You see, the seller really isn’t on the hook to provide a precisely accurate measurement of anything. And, what’s more, if you take three different appraisers and have each measure the house, each one would probably come up with a slightly different figure.

Now, this measurement of 1505 square feet came from the appraisal. The buyer (or his agent, or lender) orders the appraisal, and the buyer pays for it. The buyer is entitled to see it, it is his property. The buyer has a specific contingency on the contract called the appraisal contingency – if there’s anything in the appraisal that does not satisfy the buyer, the buyer can back out of the contract. However, the buyer had specifically released his appraisal contingency as well. Why, if this square footage was so important to the buyer, did he not bother to read his appraisal which he paid for, before releasing the contingency?

Point. Click. Offer. Sell.

And perhaps the biggest weakness in the buyer’s ploy to get a $15,000 discount was that even at 1505 square feet, the home had appraised for at least the purchase price. So how, then, is a $15,000 price deduction justified?
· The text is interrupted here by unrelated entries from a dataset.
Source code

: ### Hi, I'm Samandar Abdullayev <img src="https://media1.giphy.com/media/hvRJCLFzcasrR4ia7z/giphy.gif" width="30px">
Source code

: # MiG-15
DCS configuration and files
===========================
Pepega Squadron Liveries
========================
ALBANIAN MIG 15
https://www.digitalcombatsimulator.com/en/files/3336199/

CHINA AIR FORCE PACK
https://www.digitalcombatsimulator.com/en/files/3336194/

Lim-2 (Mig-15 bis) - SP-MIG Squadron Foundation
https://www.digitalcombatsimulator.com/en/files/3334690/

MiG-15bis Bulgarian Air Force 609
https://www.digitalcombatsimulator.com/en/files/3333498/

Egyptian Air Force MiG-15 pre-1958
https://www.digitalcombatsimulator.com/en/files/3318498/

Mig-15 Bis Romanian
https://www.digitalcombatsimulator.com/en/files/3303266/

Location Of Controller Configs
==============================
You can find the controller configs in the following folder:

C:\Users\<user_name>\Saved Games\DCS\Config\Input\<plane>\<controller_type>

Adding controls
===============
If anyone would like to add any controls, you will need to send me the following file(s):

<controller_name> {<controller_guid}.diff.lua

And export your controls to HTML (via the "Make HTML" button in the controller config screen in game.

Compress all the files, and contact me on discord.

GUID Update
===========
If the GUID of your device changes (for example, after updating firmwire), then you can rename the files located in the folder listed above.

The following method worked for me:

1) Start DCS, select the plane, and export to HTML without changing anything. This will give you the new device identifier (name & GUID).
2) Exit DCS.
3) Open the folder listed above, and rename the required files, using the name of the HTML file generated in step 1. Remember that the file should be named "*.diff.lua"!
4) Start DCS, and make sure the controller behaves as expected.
The answer is that it’s not justified. To my eyes, this was a last-minute ploy to chisel some more cash out of the seller. Not such a bad ploy, really, but a bit unfortunate. It would have been more effective to use this before releasing the physical and appraisal contingencies, because as I said, the seller had already signed off and was thinking that it was basically a done deal. Pulling something like this at the last minute kind of left a sour taste in everyone’s mouth.
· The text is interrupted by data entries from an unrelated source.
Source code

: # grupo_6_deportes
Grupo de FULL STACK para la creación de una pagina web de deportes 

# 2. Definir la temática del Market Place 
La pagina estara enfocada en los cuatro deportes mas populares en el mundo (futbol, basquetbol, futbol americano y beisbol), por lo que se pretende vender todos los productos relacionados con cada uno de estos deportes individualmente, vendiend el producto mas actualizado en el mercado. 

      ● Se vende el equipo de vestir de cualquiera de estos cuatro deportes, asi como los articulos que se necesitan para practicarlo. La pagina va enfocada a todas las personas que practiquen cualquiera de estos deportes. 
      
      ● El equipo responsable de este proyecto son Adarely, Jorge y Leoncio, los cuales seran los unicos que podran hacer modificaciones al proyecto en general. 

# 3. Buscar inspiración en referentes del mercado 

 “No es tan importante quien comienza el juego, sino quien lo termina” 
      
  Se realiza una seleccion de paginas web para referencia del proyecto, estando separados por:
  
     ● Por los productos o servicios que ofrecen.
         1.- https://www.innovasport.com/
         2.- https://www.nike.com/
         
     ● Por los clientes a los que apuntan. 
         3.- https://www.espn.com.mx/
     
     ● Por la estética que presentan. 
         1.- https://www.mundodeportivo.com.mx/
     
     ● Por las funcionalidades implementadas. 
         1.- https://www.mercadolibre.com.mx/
The buyers had sent over an addendum, asking for the $15,000. After consulting with my client, I informed the buyer’s agent that it wasn’t going to happen, no way would my client be signing that addendum, and that she needed to talk some sense into her client.

Alas, the word came back from the buyer the next morning, in the form of a cancellation of contract form. I shipped that off to my client the seller, and in a few hours I had it back, and forwarded it on to the buyer’s agent, saying, “OK, here’s the cancellation of contract. I’m going to let you send it in to the escrow company, if that’s really what your client wants to do.”

Heh. I had a feeling that’s not what the buyer really wanted to do. I think the buyer really wanted to buy the house (it was a good house, good location, good price). And, sure ’nuff, a few hours later I got a phone call from the buyer’s agent. “Seb, we’re gonna hold off on sending that cancellation to escrow. I’ll let you know later on in the day.”

Well, a whole lot more drama ensued, which I won’t go in to. In the end, the buyer’s agent chipped in $2,500 of her commission, and we had to chip in $2,500 of our commission – except that our client, bless her heart, signed a separate agreement and wrote my brokerage a check after the close of escrow, giving us the $2,500 back.

What a crazy business. Ya win some, ya lose some. After all the hard glares across the poker table I’m glad we won this one.